About this task: When you have gone through the records, report how many lines include "collection", giving the number and nothing more.

Source texts of formatted documents

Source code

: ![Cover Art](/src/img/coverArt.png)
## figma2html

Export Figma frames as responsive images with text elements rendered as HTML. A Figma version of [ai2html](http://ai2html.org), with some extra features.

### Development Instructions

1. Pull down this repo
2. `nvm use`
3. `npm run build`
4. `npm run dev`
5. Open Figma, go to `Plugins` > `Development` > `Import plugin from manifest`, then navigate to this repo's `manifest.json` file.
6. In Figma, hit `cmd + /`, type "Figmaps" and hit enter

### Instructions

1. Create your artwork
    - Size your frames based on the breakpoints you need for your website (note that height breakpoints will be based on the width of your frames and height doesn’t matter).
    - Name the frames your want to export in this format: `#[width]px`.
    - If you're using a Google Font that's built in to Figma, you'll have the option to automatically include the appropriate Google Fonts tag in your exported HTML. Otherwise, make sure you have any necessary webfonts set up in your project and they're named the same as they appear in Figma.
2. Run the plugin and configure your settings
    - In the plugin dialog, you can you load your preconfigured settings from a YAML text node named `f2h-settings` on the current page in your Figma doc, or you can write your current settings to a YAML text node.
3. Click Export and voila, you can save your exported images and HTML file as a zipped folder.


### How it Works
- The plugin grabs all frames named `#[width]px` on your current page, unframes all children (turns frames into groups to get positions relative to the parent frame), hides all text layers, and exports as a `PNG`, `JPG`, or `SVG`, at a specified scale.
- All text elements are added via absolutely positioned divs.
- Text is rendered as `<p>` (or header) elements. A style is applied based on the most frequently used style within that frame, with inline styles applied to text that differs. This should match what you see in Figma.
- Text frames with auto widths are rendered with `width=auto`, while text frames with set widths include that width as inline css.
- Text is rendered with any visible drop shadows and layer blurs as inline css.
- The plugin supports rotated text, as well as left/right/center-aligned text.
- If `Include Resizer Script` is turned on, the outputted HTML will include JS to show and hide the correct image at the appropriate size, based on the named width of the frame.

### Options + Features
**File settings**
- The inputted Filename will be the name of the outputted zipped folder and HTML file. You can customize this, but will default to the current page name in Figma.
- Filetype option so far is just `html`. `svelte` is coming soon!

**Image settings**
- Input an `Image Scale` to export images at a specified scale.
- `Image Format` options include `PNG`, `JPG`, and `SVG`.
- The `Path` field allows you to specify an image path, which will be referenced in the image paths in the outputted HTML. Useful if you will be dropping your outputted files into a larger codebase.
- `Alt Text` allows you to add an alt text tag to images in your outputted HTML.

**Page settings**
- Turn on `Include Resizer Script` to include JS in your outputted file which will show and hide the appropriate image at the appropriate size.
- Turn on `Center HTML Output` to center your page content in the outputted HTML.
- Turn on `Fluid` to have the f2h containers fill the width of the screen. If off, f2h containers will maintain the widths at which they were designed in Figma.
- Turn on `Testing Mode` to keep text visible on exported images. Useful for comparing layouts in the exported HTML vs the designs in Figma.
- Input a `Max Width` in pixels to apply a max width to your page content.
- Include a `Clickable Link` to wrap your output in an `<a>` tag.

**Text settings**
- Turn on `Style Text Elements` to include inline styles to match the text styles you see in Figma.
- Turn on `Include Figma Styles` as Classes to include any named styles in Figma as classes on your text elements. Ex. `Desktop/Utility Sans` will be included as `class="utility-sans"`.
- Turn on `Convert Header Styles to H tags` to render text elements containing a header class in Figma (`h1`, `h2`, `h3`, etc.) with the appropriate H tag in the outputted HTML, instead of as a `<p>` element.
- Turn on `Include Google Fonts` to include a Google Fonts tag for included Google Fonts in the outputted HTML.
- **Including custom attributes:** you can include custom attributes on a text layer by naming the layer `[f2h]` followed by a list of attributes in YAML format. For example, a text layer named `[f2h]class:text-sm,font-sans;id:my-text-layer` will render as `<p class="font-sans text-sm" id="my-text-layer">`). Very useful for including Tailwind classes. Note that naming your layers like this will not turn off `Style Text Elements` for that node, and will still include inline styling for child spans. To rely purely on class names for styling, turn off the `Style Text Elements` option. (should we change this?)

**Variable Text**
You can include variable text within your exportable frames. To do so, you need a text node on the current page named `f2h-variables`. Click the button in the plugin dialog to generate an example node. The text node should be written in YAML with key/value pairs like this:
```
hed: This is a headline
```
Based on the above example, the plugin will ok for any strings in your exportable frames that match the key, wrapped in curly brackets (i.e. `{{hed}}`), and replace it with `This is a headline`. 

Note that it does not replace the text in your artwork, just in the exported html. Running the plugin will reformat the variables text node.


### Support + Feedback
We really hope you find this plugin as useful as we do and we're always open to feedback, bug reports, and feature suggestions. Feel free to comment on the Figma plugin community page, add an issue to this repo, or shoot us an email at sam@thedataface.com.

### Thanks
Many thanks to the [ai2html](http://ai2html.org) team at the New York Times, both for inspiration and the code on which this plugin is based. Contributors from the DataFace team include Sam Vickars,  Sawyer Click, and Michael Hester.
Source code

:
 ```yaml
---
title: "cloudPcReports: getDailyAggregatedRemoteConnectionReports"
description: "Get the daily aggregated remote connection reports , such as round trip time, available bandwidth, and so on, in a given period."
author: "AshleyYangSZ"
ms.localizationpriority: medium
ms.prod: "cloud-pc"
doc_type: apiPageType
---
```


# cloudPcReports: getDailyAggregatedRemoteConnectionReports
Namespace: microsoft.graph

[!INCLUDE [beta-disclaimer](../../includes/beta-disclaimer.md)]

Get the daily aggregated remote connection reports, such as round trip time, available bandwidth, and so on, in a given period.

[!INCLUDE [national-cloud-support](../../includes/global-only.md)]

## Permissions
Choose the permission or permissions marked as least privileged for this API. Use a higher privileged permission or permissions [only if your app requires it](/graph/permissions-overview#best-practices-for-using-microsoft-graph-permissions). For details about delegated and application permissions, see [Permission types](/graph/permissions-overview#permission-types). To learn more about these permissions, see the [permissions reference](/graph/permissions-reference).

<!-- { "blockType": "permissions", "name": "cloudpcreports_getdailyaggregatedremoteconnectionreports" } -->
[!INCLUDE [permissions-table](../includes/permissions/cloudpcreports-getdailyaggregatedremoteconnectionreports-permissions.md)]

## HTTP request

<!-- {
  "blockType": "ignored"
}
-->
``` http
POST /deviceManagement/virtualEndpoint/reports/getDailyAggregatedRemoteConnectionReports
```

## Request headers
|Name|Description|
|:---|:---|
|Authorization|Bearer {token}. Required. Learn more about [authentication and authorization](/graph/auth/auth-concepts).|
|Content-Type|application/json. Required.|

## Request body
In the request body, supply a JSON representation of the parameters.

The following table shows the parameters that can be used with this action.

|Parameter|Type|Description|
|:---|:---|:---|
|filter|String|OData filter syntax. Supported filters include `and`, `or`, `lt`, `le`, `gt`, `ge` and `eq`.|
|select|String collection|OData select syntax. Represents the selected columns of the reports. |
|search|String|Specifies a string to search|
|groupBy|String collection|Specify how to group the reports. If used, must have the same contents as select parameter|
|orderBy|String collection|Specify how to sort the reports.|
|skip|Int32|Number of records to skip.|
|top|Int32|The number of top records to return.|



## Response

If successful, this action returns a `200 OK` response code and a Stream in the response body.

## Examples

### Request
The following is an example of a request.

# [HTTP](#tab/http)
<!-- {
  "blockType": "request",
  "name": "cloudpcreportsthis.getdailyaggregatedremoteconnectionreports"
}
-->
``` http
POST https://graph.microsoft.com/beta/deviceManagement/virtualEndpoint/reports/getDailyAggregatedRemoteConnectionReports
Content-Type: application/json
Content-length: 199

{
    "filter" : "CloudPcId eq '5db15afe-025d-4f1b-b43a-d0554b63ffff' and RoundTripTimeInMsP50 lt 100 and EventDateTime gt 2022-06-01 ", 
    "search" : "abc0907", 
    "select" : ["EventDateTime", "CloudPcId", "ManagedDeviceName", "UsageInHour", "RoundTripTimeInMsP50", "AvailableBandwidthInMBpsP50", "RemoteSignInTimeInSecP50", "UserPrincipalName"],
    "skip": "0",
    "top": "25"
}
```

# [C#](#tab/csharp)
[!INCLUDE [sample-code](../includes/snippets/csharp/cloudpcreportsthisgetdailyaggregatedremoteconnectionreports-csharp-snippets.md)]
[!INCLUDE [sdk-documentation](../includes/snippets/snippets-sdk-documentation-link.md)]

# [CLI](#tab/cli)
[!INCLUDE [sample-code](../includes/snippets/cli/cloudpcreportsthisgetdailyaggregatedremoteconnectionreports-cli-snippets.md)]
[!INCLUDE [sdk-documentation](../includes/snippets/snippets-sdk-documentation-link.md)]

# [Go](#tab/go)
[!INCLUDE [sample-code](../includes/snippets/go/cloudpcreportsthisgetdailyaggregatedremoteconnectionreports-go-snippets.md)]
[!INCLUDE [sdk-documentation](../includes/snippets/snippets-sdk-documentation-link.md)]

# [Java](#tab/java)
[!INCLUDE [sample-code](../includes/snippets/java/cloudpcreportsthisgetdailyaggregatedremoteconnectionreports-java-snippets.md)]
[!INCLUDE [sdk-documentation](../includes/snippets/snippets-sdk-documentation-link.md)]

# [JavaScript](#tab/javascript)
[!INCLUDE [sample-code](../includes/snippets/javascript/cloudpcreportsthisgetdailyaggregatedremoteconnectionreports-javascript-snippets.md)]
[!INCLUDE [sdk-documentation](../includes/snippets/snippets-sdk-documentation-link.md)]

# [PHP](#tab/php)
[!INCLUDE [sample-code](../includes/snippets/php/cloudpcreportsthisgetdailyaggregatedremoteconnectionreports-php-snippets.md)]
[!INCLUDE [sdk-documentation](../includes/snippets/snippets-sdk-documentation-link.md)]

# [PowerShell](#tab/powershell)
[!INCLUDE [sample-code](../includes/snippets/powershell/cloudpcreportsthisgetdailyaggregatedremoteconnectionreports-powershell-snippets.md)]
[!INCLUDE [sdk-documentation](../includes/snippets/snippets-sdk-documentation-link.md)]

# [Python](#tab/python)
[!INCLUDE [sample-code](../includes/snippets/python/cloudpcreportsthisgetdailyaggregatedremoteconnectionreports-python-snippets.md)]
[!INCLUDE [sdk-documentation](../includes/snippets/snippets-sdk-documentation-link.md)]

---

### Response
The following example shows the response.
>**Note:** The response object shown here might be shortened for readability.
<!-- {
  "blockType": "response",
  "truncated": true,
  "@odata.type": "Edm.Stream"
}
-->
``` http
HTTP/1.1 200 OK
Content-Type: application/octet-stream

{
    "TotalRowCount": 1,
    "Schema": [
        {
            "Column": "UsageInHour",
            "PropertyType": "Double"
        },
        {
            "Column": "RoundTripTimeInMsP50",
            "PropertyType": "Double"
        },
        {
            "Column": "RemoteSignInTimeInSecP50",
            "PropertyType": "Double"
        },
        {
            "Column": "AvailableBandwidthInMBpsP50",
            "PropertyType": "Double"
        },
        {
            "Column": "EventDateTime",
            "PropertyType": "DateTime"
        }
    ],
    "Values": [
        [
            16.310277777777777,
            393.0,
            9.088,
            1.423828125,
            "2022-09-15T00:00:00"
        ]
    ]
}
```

Output for this exercise: 3